• **WHAT YOU WILL DO**: Below this line is a set of entries; quote exactly the lines from the line that contains "a distancias largas, entonces" to the line that contains "es el factor", both lines included.

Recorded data
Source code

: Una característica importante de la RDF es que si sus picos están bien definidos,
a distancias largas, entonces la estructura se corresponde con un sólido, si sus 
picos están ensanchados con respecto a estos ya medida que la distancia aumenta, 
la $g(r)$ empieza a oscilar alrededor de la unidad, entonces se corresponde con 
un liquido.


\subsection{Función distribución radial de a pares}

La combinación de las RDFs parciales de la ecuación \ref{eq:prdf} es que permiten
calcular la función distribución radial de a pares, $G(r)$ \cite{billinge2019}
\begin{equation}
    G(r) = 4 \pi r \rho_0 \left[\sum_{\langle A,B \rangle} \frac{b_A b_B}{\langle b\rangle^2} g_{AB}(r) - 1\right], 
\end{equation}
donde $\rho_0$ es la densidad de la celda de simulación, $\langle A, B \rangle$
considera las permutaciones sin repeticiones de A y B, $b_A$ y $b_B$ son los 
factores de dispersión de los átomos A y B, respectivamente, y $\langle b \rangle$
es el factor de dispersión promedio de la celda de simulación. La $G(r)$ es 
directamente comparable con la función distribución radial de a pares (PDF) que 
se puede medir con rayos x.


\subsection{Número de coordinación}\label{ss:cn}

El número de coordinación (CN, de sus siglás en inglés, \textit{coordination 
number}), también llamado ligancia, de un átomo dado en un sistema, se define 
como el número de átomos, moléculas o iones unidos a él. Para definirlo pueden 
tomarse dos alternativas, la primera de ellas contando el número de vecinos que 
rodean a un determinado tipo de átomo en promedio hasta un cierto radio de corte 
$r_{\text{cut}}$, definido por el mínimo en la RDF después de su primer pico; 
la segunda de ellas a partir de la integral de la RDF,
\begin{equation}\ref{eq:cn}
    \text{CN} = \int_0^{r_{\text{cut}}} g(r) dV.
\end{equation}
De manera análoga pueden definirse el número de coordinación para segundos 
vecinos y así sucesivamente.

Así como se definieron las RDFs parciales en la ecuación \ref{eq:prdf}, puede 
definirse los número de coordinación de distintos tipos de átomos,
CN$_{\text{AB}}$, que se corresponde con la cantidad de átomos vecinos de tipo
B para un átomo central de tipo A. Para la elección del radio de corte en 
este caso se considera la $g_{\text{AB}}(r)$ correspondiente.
---
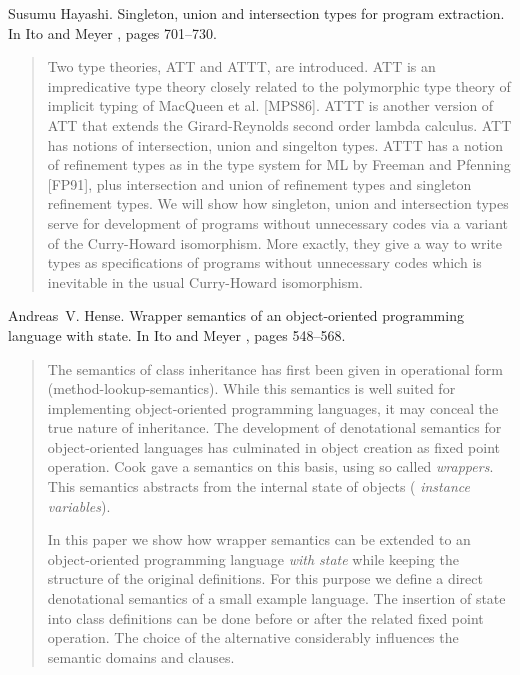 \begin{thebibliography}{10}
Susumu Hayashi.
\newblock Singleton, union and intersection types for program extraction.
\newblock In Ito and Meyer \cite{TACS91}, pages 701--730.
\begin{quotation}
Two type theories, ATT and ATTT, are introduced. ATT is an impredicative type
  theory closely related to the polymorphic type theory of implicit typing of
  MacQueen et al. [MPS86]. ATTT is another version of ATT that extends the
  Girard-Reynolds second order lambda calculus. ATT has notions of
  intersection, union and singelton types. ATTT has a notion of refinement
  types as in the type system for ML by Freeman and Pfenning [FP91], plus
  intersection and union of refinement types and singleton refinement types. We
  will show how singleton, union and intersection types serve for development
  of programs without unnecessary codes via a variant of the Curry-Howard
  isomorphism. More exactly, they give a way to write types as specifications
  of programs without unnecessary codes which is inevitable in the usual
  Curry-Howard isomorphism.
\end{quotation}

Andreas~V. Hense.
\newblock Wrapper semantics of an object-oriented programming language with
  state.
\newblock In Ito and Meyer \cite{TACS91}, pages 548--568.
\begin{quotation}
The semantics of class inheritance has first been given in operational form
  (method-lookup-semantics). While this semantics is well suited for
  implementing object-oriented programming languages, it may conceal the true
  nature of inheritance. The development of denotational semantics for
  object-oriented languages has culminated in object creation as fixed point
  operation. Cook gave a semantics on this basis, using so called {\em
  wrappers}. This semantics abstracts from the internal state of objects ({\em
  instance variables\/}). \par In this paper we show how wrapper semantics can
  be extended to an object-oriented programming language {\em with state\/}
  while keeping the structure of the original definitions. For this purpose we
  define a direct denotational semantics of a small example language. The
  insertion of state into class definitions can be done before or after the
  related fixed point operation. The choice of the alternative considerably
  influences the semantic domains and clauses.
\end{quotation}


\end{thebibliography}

• **SOLUTION FOR THIS TASK**:
a distancias largas, entonces la estructura se corresponde con un sólido, si sus 
picos están ensanchados con respecto a estos ya medida que la distancia aumenta, 
la $g(r)$ empieza a oscilar alrededor de la unidad, entonces se corresponde con 
un liquido.


\subsection{Función distribución radial de a pares}

La combinación de las RDFs parciales de la ecuación \ref{eq:prdf} es que permiten
calcular la función distribución radial de a pares, $G(r)$ \cite{billinge2019}
\begin{equation}
    G(r) = 4 \pi r \rho_0 \left[\sum_{\langle A,B \rangle} \frac{b_A b_B}{\langle b\rangle^2} g_{AB}(r) - 1\right], 
\end{equation}
donde $\rho_0$ es la densidad de la celda de simulación, $\langle A, B \rangle$
considera las permutaciones sin repeticiones de A y B, $b_A$ y $b_B$ son los 
factores de dispersión de los átomos A y B, respectivamente, y $\langle b \rangle$
es el factor de dispersión promedio de la celda de simulación. La $G(r)$ es 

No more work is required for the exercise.